Open Res Eur. 2022 Dec 7:2:135. doi: 10.12688/openreseurope.15268.1. eCollection 2022.

Abstract

Background: Residential buildings with heat pumps show promising possibilities for demand-side management. The operation optimization of such heating systems can lead to cost reduction and, at the same time, change electricity consumption patterns, which is especially prevalent in the case of a variable price signal. In this work, we deal with the following question: How does the volatility of a variable retail electricity price change the energy consumption of buildings with a smart energy management system? Methods: In this context, we take Austria as an example and aggregate the findings of individual households to the national stock of single-family houses. This is done by simulating and optimzing heating operation in single representative buildings. The aggregation is done based on national building information statistics. Results: This part of the Austrian building stock could shift 19.7 GWh of electricity per year through thermal inertia using a real-time electricity price from 2021. We show the future potential under the assumption of three electricity price trends for 2030, representing different decarbonisation ambition levels. The trends show that higher decarbonisation levels which lead to higher electricity prices increase the incentive to shift electric loads. Conclusions: Real time pricing turns out to be an effective incentive for buildings to shift electric loads by pre-heating the building mass. However, cost savings for individuals are relatively low which is why additional monetary incentives are needed to tap into that potential. Increased daily peak-to-peak demand from these buildings has to put into perspective to the overall grid load.

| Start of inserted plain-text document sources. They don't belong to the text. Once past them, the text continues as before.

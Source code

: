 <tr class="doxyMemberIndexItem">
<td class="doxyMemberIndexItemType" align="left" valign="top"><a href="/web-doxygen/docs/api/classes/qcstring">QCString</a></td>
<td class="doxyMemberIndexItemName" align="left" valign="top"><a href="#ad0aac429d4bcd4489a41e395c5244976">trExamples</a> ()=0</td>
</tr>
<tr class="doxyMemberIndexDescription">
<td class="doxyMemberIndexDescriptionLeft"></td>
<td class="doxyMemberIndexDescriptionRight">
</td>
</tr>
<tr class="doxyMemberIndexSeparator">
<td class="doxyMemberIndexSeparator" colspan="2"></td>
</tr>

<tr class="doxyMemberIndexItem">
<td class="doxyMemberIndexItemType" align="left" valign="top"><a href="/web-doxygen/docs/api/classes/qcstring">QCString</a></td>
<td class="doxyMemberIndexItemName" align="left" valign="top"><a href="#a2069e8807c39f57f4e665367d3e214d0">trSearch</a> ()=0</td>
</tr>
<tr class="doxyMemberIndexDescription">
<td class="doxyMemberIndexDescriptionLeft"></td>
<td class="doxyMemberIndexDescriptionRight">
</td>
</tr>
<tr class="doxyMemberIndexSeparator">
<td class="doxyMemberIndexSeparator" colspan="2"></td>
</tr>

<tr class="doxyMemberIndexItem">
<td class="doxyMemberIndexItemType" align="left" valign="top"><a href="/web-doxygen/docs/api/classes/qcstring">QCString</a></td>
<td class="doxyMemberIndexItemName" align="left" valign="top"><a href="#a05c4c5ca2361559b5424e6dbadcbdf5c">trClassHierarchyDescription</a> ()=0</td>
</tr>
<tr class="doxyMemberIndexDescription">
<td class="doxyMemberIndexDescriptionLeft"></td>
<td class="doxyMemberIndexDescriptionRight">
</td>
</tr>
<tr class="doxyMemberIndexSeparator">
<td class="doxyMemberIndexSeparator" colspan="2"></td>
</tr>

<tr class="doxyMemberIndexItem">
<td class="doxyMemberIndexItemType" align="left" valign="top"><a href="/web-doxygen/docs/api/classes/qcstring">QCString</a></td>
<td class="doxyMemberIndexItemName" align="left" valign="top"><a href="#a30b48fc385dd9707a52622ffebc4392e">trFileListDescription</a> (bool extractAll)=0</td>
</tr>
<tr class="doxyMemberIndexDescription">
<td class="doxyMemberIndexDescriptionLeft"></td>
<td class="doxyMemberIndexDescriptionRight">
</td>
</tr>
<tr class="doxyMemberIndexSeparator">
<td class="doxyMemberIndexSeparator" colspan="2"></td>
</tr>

Keywords: building stock; demand-side management; heat pump; load shifting; optimization.

Grants and funding

This research was financially supported by the European Union’s Horizon 2020 research and innovation programme under the grant agreement No [893311](NEW TRENDS IN ENERGY DEMAND MODELING [NEWTRENDS]). Additionally, this paper was carried out within the framework of the IEA research cooperation on behalf of the BMK (Bundesministerium für Klimaschutz, Umwelt, Energie, Mobilität, Innovation und Technologie) under grant agreement NO [883016](IEA HPT Annex 57).